The patch below (on top of v3) does what you suggest, and it removes
the vfs_llseek() call, but there's two issues:
- We still need to take some sort of mutex on the directory, because,
while ->iterate_shared() can be called concurrently on different
struct files that point to the same underlying dir inode, it cannot
be called concurrently on the same struct file. From
Documentation/filesystems/porting.rst:
->iterate_shared() is added; it's a parallel variant of ->iterate().
Exclusion on struct file level is still provided (as well as that
between it and lseek on the same struct file) but if your directory
has been opened several times, you can get these called in parallel.
[...]
- Calling a filesystem's ->iterate_shared() on the same dir with changing
file positions but without calling the directory's ->llseek() in between
to notify the filesystem of changes in the file position seems to violate
an (unstated?) guarantee.

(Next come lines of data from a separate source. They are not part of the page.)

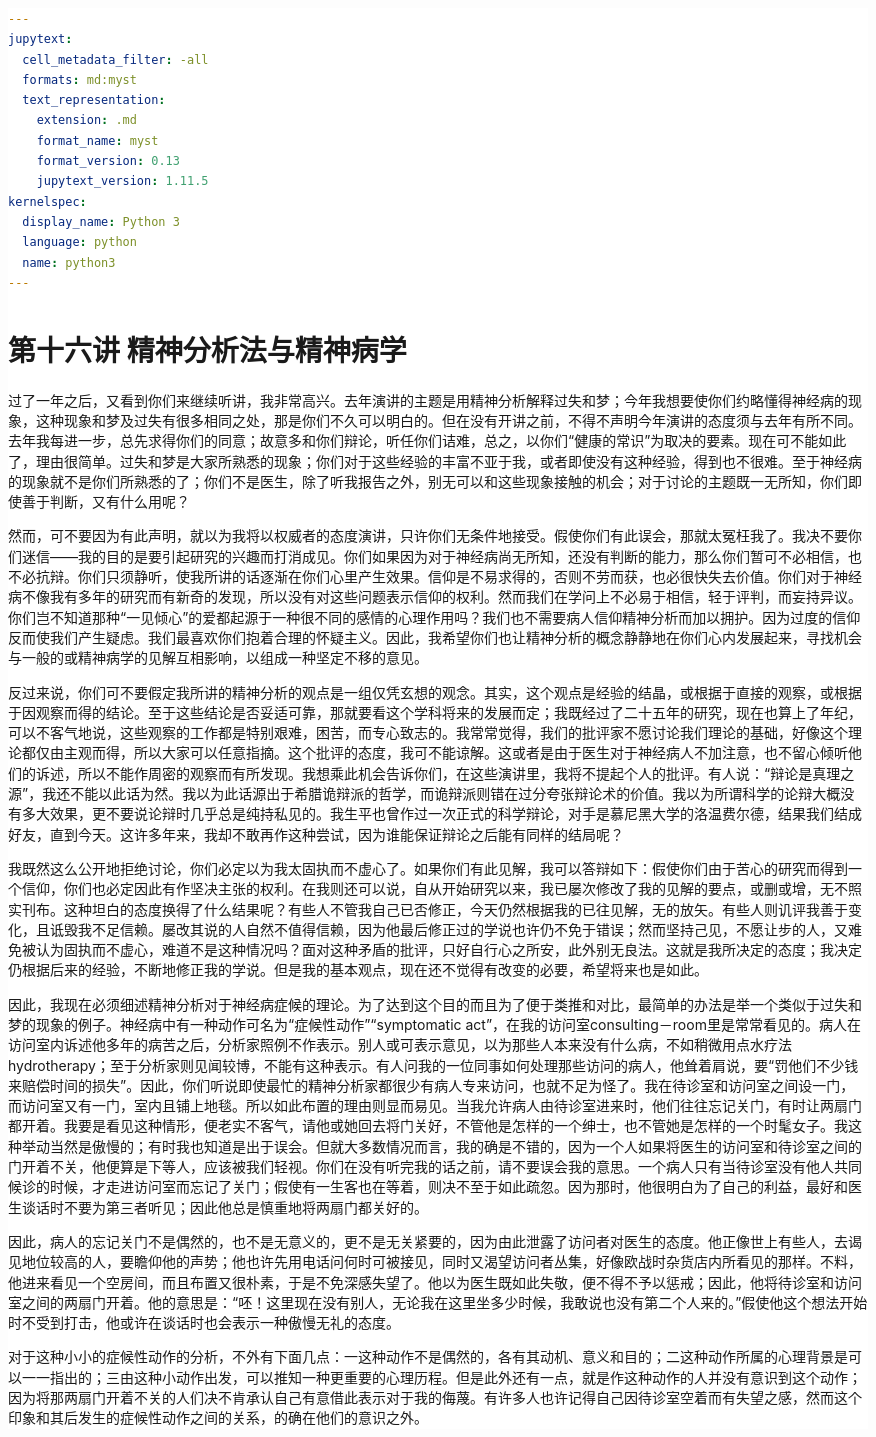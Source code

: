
 ```yaml
---
jupytext:
  cell_metadata_filter: -all
  formats: md:myst
  text_representation:
    extension: .md
    format_name: myst
    format_version: 0.13
    jupytext_version: 1.11.5
kernelspec:
  display_name: Python 3
  language: python
  name: python3
---
```

# 第十六讲 精神分析法与精神病学

过了一年之后，又看到你们来继续听讲，我非常高兴。去年演讲的主题是用精神分析解释过失和梦；今年我想要使你们约略懂得神经病的现象，这种现象和梦及过失有很多相同之处，那是你们不久可以明白的。但在没有开讲之前，不得不声明今年演讲的态度须与去年有所不同。去年我每进一步，总先求得你们的同意；故意多和你们辩论，听任你们诘难，总之，以你们“健康的常识”为取决的要素。现在可不能如此了，理由很简单。过失和梦是大家所熟悉的现象；你们对于这些经验的丰富不亚于我，或者即使没有这种经验，得到也不很难。至于神经病的现象就不是你们所熟悉的了；你们不是医生，除了听我报告之外，别无可以和这些现象接触的机会；对于讨论的主题既一无所知，你们即使善于判断，又有什么用呢？

然而，可不要因为有此声明，就以为我将以权威者的态度演讲，只许你们无条件地接受。假使你们有此误会，那就太冤枉我了。我决不要你们迷信——我的目的是要引起研究的兴趣而打消成见。你们如果因为对于神经病尚无所知，还没有判断的能力，那么你们暂可不必相信，也不必抗辩。你们只须静听，使我所讲的话逐渐在你们心里产生效果。信仰是不易求得的，否则不劳而获，也必很快失去价值。你们对于神经病不像我有多年的研究而有新奇的发现，所以没有对这些问题表示信仰的权利。然而我们在学问上不必易于相信，轻于评判，而妄持异议。你们岂不知道那种“一见倾心”的爱都起源于一种很不同的感情的心理作用吗？我们也不需要病人信仰精神分析而加以拥护。因为过度的信仰反而使我们产生疑虑。我们最喜欢你们抱着合理的怀疑主义。因此，我希望你们也让精神分析的概念静静地在你们心内发展起来，寻找机会与一般的或精神病学的见解互相影响，以组成一种坚定不移的意见。

反过来说，你们可不要假定我所讲的精神分析的观点是一组仅凭玄想的观念。其实，这个观点是经验的结晶，或根据于直接的观察，或根据于因观察而得的结论。至于这些结论是否妥适可靠，那就要看这个学科将来的发展而定；我既经过了二十五年的研究，现在也算上了年纪，可以不客气地说，这些观察的工作都是特别艰难，困苦，而专心致志的。我常常觉得，我们的批评家不愿讨论我们理论的基础，好像这个理论都仅由主观而得，所以大家可以任意指摘。这个批评的态度，我可不能谅解。这或者是由于医生对于神经病人不加注意，也不留心倾听他们的诉述，所以不能作周密的观察而有所发现。我想乘此机会告诉你们，在这些演讲里，我将不提起个人的批评。有人说：“辩论是真理之源”，我还不能以此话为然。我以为此话源出于希腊诡辩派的哲学，而诡辩派则错在过分夸张辩论术的价值。我以为所谓科学的论辩大概没有多大效果，更不要说论辩时几乎总是纯持私见的。我生平也曾作过一次正式的科学辩论，对手是慕尼黑大学的洛温费尔德，结果我们结成好友，直到今天。这许多年来，我却不敢再作这种尝试，因为谁能保证辩论之后能有同样的结局呢？

我既然这么公开地拒绝讨论，你们必定以为我太固执而不虚心了。如果你们有此见解，我可以答辩如下：假使你们由于苦心的研究而得到一个信仰，你们也必定因此有作坚决主张的权利。在我则还可以说，自从开始研究以来，我已屡次修改了我的见解的要点，或删或增，无不照实刊布。这种坦白的态度换得了什么结果呢？有些人不管我自己已否修正，今天仍然根据我的已往见解，无的放矢。有些人则讥评我善于变化，且诋毁我不足信赖。屡改其说的人自然不值得信赖，因为他最后修正过的学说也许仍不免于错误；然而坚持己见，不愿让步的人，又难免被认为固执而不虚心，难道不是这种情况吗？面对这种矛盾的批评，只好自行心之所安，此外别无良法。这就是我所决定的态度；我决定仍根据后来的经验，不断地修正我的学说。但是我的基本观点，现在还不觉得有改变的必要，希望将来也是如此。

因此，我现在必须细述精神分析对于神经病症候的理论。为了达到这个目的而且为了便于类推和对比，最简单的办法是举一个类似于过失和梦的现象的例子。神经病中有一种动作可名为“症候性动作”“symptomatic act”，在我的访问室consulting－room里是常常看见的。病人在访问室内诉述他多年的病苦之后，分析家照例不作表示。别人或可表示意见，以为那些人本来没有什么病，不如稍微用点水疗法hydrotherapy；至于分析家则见闻较博，不能有这种表示。有人问我的一位同事如何处理那些访问的病人，他耸着肩说，要“罚他们不少钱来赔偿时间的损失”。因此，你们听说即使最忙的精神分析家都很少有病人专来访问，也就不足为怪了。我在待诊室和访问室之间设一门，而访问室又有一门，室内且铺上地毯。所以如此布置的理由则显而易见。当我允许病人由待诊室进来时，他们往往忘记关门，有时让两扇门都开着。我要是看见这种情形，便老实不客气，请他或她回去将门关好，不管他是怎样的一个绅士，也不管她是怎样的一个时髦女子。我这种举动当然是傲慢的；有时我也知道是出于误会。但就大多数情况而言，我的确是不错的，因为一个人如果将医生的访问室和待诊室之间的门开着不关，他便算是下等人，应该被我们轻视。你们在没有听完我的话之前，请不要误会我的意思。一个病人只有当待诊室没有他人共同候诊的时候，才走进访问室而忘记了关门；假使有一生客也在等着，则决不至于如此疏忽。因为那时，他很明白为了自己的利益，最好和医生谈话时不要为第三者听见；因此他总是慎重地将两扇门都关好的。

因此，病人的忘记关门不是偶然的，也不是无意义的，更不是无关紧要的，因为由此泄露了访问者对医生的态度。他正像世上有些人，去谒见地位较高的人，要瞻仰他的声势；他也许先用电话问何时可被接见，同时又渴望访问者丛集，好像欧战时杂货店内所看见的那样。不料，他进来看见一个空房间，而且布置又很朴素，于是不免深感失望了。他以为医生既如此失敬，便不得不予以惩戒；因此，他将待诊室和访问室之间的两扇门开着。他的意思是：“呸！这里现在没有别人，无论我在这里坐多少时候，我敢说也没有第二个人来的。”假使他这个想法开始时不受到打击，他或许在谈话时也会表示一种傲慢无礼的态度。

对于这种小小的症候性动作的分析，不外有下面几点：一这种动作不是偶然的，各有其动机、意义和目的；二这种动作所属的心理背景是可以一一指出的；三由这种小动作出发，可以推知一种更重要的心理历程。但是此外还有一点，就是作这种动作的人并没有意识到这个动作；因为将那两扇门开着不关的人们决不肯承认自己有意借此表示对于我的侮蔑。有许多人也许记得自己因待诊室空着而有失望之感，然而这个印象和其后发生的症候性动作之间的关系，的确在他们的意识之外。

It works on my btrfs root fs, since that uses
generic_file_llseek() for directory ->llseek(), but e.g. ceph does:
| static loff_t ceph_dir_llseek(struct file *file, loff_t offset, int whence)
| {
| struct ceph_dir_file_info *dfi = file->private_data;
| struct inode *inode = file->f_mapping->host;
| loff_t retval;
|
| inode_lock(inode);
| retval = -EINVAL;
| switch (whence) {
| case SEEK_CUR:
| offset += file->f_pos;
| case SEEK_SET:
| break;
| case SEEK_END:
| retval = -EOPNOTSUPP;
| default:
| goto out;
| }
|
| if (offset >= 0) {
| if (need_reset_readdir(dfi, offset)) {
| dout("dir_llseek dropping %p content\n", file);
| reset_readdir(dfi);
| } else if (is_hash_order(offset) && offset > file->f_pos) {
| /* for hash offset, we don't know if a forward seek
| * is within same frag */
| dfi->dir_release_count = 0;
| dfi->readdir_cache_idx = -1;
| }
|
| if (offset != file->f_pos) {
| file->f_pos = offset;
| file->f_version = 0;
| dfi->file_info.flags &= ~CEPH_F_ATEND;
| }
| retval = offset;
| }
| out:
| inode_unlock(inode);
| return retval;
| }
So I think we probably can't get rid of the conditional vfs_llseek()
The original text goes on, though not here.